砧教会説教2015年6月28日
「平和は悲しみを背負う」
エフェソの信徒への手紙2章11~22節
過日取り上げましたのは、1―11節まででした。そこでは「罪のために死んでいたわたしたちをキリストは共に生かし、……キリストによって共に復活させ、天の王座につかせてくださいました」(2章5―6節)と言われていました。要するに神の恵みとしてのキリストの出来事を通して、わたしたちは罪の世界から救われたという、救いの定式ないしケリュグマの言葉です。すでにイエス・キリストの出来事は、あのガリラヤから出発し、病人や貧しい者を癒し、周りに民衆を従えて、神の国の到来を預言し、自らもメシア的な振舞いを見せ、扇動的危険人物として逮捕され、さしたる罪もないのにエルサレムで十字架に架けられて死んだ、あのイエスの生(まな)の活動とはかけ離れた、なにか神話的な、仏教的に言えば観音菩薩のような、やや肥大した観念となったキリスト像になっている。なぜこうなったのだろうか?
この過程を実感として理解するのはかなり難しいが、おそらく、イエスの具体的な業(わざ)、すなわち病気の治癒その他の奇蹟的行為は、イエスの救済者(メシア、キリスト)としての資質を証明する程度のものに過ぎず、むしろ具体的な治癒つまり現世利益のレベルをひとまず捨てて、活動ではなく、その活動の終り、すなわち十字架上での死の意味の掘り下げを通して、普遍的な救済の意味を作りだそうとしたのであろう。とりわけ、パウロは、ほぼファリサイ派的なユダヤ教理解をもとに、イエスにおいて起きた出来事を、旧約聖書に書かれた預言の言葉の成就とみなし、その枠内にイエスを囲い込んだ。それはイザヤ書53章にある苦難の僕(しもべ)像をもとに、その成就としての罪の赦しがイエスの十字架の死おいて起こったとみなし、彼こそ逆説的なメシア、すなわち自らの命をもって、その仲間たちを救った偉大なメシア的人物であるとみなした。もちろんそれはイエスが死んだ後にそうみなしたのであり、結局預言とその成就の枠に入れたのである。

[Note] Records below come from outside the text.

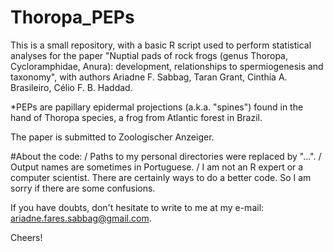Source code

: # Thoropa_PEPs

This is a small repository, with a basic R script used to perform statistical analyses for the paper "Nuptial pads of rock frogs (genus Thoropa, Cycloramphidae, Anura): development, relationships to spermiogenesis and taxonomy", with authors Ariadne F. Sabbag, Taran Grant, Cinthia A. Brasileiro, Célio F. B. Haddad.

*PEPs are papillary epidermal projections (a.k.a. "spines") found in the hand of Thoropa species, a frog from Atlantic forest in Brazil.

The paper is submitted to Zoologischer Anzeiger.

#About the code:
/ Paths to my personal directories were replaced by "...".
/ Output names are sometimes in Portuguese.
/ I am not an R expert or a computer scientist. There are certainly ways to do a better code. So I am sorry if there are some confusions.

If you have doubts, don't hesitate to write to me at my e-mail: ariadne.fares.sabbag@gmail.com.

Cheers!

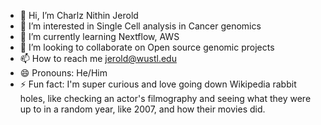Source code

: - 👋 Hi, I’m Charlz Nithin Jerold
- 👀 I’m interested in Single Cell analysis in Cancer genomics
- 🌱 I’m currently learning Nextflow, AWS
- 💞️ I’m looking to collaborate on Open source genomic projects  
- 📫 How to reach me  jerold@wustl.edu  
- 😄 Pronouns: He/Him
- ⚡ Fun fact: I'm super curious and love going down Wikipedia rabbit holes, like checking an actor's filmography and seeing what they were up to in a random year, like 2007, and how their movies did.

<!---
cnithin7/cnithin7 is a ✨ special ✨ repository because its `README.md` (this file) appears on your GitHub profile.
You can click the Preview link to take a look at your changes.
--->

ところで、イザヤ書53章は、一体誰を誰から救ったのかは明記されないので、恣意的な理解が可能である。本日の断章の著者(だけでなくパウロを含めた使徒たち)は、おそらくこの苦難の僕を重ねたイエスを、異邦人キリスト者とユダヤ人キリスト者の対立やいがみ合いを解決する者として見ているように感じられる。つまり、イエスの死を両者の和解のための犠牲の出来事とみなすのである。ここではもはや歴史的なイエス像からはかけはなれ、神から派遣された者、(メシア、キリスト、神の子)とされているようにみえる。

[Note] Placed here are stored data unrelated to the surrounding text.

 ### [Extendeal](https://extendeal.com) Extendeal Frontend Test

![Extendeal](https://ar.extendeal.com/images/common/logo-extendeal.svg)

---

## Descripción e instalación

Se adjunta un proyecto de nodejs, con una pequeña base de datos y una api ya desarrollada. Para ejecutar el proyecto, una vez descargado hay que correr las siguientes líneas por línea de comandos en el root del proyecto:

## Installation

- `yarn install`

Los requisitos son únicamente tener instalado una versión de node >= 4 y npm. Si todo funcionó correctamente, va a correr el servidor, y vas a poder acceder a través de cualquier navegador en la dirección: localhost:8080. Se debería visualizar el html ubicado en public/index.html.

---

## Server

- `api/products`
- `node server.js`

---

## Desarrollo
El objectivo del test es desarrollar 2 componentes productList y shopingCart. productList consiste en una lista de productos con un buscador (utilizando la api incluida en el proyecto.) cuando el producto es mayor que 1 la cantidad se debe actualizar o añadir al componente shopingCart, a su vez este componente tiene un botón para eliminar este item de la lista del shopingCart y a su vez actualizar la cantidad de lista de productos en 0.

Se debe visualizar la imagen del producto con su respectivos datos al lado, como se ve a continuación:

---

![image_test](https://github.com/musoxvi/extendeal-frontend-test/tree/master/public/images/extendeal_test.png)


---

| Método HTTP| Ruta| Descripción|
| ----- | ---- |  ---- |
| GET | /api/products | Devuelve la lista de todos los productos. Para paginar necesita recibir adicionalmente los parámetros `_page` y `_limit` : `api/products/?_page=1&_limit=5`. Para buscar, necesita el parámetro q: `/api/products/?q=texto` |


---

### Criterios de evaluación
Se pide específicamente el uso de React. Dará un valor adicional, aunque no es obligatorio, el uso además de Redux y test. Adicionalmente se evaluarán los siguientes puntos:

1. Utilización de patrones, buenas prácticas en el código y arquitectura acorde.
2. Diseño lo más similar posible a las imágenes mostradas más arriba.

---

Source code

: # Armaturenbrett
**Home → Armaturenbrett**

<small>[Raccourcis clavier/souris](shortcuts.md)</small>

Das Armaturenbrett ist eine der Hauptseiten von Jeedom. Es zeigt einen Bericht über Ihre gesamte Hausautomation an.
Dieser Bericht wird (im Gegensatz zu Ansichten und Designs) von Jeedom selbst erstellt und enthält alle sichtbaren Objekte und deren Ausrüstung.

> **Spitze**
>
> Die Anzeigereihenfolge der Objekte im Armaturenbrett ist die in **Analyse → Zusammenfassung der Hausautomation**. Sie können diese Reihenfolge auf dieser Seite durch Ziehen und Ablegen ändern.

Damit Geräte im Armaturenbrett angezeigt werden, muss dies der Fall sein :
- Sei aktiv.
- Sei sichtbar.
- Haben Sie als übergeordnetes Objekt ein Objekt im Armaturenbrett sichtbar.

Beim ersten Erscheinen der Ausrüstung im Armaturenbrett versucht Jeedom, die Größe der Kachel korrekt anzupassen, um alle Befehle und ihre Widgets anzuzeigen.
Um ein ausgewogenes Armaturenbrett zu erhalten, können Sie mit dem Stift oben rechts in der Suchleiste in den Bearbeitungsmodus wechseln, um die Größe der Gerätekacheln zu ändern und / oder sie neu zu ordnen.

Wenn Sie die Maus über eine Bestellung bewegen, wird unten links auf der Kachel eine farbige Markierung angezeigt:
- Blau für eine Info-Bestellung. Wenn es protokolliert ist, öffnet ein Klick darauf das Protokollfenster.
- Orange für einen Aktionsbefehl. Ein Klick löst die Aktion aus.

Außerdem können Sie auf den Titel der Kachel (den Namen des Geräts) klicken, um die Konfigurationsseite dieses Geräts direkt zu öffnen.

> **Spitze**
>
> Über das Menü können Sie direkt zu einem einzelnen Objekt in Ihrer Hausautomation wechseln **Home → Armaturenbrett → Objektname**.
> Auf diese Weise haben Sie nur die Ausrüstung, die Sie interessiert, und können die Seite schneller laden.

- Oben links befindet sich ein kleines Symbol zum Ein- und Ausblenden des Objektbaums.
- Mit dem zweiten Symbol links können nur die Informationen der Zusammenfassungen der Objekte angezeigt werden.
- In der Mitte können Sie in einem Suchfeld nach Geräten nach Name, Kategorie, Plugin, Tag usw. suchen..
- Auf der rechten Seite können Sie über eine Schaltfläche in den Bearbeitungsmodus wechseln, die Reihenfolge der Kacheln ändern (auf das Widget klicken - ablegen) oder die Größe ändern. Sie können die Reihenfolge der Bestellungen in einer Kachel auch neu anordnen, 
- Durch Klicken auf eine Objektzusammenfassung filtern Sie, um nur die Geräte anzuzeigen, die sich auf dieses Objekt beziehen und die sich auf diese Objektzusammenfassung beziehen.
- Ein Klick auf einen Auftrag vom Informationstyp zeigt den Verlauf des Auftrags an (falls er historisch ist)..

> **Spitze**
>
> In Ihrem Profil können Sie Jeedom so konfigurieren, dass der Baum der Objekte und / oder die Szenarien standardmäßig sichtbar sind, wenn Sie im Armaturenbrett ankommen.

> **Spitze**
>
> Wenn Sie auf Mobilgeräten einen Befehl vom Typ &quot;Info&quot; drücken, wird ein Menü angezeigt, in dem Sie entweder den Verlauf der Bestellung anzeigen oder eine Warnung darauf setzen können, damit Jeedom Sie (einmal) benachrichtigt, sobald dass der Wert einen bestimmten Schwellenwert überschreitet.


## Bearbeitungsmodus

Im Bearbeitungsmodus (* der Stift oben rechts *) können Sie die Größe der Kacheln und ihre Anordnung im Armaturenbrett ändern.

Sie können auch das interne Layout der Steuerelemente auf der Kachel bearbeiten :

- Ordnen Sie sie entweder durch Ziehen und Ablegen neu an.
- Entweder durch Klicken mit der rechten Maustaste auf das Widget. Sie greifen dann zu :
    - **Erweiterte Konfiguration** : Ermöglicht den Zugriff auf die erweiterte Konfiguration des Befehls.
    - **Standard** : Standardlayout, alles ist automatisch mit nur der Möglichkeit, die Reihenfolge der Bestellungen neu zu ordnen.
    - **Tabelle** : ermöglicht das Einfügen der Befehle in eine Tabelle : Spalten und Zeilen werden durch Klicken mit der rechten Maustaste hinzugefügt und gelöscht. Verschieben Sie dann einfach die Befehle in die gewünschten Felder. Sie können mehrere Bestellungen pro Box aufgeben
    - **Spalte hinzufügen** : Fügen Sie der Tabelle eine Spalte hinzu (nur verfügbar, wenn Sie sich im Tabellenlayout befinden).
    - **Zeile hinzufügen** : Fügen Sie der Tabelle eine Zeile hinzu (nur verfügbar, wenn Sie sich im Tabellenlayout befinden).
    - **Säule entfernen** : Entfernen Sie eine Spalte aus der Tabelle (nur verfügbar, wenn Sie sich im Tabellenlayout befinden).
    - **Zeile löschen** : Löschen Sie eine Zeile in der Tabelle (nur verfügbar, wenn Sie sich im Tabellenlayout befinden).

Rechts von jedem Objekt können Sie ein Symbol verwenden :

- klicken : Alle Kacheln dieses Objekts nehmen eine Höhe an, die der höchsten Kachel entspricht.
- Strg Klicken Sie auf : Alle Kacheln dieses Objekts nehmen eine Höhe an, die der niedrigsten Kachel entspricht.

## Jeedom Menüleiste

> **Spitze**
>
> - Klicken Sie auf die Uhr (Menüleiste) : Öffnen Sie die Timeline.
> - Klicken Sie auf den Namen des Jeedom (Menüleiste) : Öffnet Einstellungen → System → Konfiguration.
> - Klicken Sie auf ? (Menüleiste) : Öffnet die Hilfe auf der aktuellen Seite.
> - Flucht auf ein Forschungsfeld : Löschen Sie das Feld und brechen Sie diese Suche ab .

こうした転換はイエスの生涯への関心を塞ぎ、むしろ十字架の出来事を宇宙的な規模での犠牲のドラマのようにみなし、大衆化させる。そしてこの大衆の中にその真意がうまく伝わるよう、ユダヤ世界に限らず広く地中海世界でおこなわれていた動物犠牲の比喩で説明する。ただし、神がアブラハムに、イサクではなく羊をもたらした(創世記22章)のとはまるで反対に、人間を救うために神自身が自らの子であるイエスを贈ってくれたと考える。ただし、人間は(一部の人々を除いて。例えばマグダラのマリア)イエスの登場の意味を理解することはできず、人間による一方的な断罪によって死刑になってしまった。しかしながら、この死はかえって子であるイエスの側から見れば、父親である神自身にむけて人間の赦しを乞う動機(つまり「主よ、お許しください。彼らは自分たちが何をしているかわかっていないのです」)になると同時に、民衆にとっては、その死後に彼の死は自分たちの罪の重さを結果的に想起させる出来事となり、さらに、それは重い罪をイエス自身が担い、かつその死によって、罪もろとも滅ぼしたのだと理解することにした。

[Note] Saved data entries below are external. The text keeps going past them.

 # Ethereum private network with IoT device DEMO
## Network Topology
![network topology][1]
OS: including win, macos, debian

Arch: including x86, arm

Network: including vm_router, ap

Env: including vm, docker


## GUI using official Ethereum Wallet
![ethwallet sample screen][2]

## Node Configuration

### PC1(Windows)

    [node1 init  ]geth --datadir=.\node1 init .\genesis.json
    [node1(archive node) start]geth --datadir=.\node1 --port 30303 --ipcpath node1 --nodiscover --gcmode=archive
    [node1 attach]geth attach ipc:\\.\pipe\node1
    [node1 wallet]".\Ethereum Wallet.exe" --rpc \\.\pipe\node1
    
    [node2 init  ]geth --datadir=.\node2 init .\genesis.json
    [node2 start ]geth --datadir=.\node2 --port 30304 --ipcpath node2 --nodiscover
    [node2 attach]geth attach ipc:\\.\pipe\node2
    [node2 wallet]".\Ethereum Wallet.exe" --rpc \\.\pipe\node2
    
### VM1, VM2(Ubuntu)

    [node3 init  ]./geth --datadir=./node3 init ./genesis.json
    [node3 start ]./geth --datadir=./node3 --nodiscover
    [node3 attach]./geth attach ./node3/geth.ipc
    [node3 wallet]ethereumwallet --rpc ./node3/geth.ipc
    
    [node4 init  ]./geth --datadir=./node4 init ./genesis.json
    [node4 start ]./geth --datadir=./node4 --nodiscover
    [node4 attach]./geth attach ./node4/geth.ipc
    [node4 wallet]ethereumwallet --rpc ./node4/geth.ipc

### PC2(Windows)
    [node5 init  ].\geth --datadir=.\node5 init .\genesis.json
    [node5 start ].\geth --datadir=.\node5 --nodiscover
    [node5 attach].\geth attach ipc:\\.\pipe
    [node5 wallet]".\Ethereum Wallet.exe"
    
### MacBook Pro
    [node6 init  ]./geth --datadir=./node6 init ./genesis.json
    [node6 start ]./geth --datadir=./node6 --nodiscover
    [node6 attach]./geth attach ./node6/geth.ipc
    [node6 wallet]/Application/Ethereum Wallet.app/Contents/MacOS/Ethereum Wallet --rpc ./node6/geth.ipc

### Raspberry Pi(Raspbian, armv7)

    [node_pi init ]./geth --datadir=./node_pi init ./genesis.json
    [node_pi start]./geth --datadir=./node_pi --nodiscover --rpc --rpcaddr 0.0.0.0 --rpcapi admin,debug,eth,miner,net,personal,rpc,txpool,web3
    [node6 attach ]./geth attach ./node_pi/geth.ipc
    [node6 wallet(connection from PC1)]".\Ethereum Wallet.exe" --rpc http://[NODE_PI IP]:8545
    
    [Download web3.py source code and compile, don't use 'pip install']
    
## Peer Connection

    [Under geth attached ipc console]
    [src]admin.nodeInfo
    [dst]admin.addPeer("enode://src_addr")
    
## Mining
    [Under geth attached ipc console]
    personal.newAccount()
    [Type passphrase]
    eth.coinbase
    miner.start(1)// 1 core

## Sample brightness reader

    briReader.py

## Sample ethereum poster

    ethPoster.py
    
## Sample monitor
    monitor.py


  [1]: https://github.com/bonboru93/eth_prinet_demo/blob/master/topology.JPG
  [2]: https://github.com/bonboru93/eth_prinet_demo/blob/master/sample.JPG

非常に手の込んだ贖罪論であるが、広く東アジアから日本にかけて広がった、地蔵菩薩信仰と同じような仕組みで理解することが、部分的には可能である。地蔵菩薩は、身代わり地蔵、泥付き地蔵、など衆生の苦や労働などを代わりに担ってくれるという菩薩である。辞書によると「……地蔵信仰は民間で盛んになり、地蔵専修の例も出てくる。地獄に入り、信者の苦を代わって受ける地蔵の利益が、浄土往生の善根を積めず、堕地獄を恐れる民衆に受け入れられたためと思われる」(岩波仏教辞典〈地蔵信仰〉参照)とある。
おそらく新約聖書の世界には、ガリラヤのイエスの救済運動から端を発した新興のユダヤ教を、ユダヤ教の伝統を用いながら、一部換骨奪胎して普遍化し、ユダヤ教とは無関係な人々までユダヤ教的メシア信仰(キリスト信仰)のなかに包括し、もはや皆さんはすべての困難を担っていただいてしまったのだから、つまりすべての罪は贖われているのだから、もはや悩んだり苦しんだりする必要は根本的には無いのである、と語る強い確信を持った「キリスト教徒」がいたということだ。それにしても受苦のメシア、あるいは身代わり地蔵といった、やや虫のよい発想が、なぜ多くの人々の気持ちをひきつけたのか?
それは民衆の苦しみや困難が、想像を越えて存在したからである。これについてはあまり繰り返さないが、ローマ帝国の支配は驚くほどの成功を治めたものの、その裏面には大規模な地主制度とそれに伴う貧富の差、差別抑圧が蔓延していたのである。このような時代全体を、例えばユダヤ教黙示文学に連なる人々は世の終わりが近いと感じ、ファリサイ派も、表向きはヘレニズム社会の一員であるが、ユダヤ教らしく、将来の復活を信じながら律法の遵守に励む生活を送っていた。このような背景の中で、どちらかと言えば黙示文学的な指導者として現れたのが洗礼者ヨハネの弟子イエスだった。他方、この悩める民衆は自分たちの現状をユダヤ教の枠内で理解し、自分たちの罪や穢れの深さや大きさのせいであると考えてもいた。しかし他方で、現代のさまざまな苦難の真の原因は、かのローマ帝国の支配の結果であると考えるものもいた。これらの理解の混在ないし融合が、イエスの運動を外から規定したのである。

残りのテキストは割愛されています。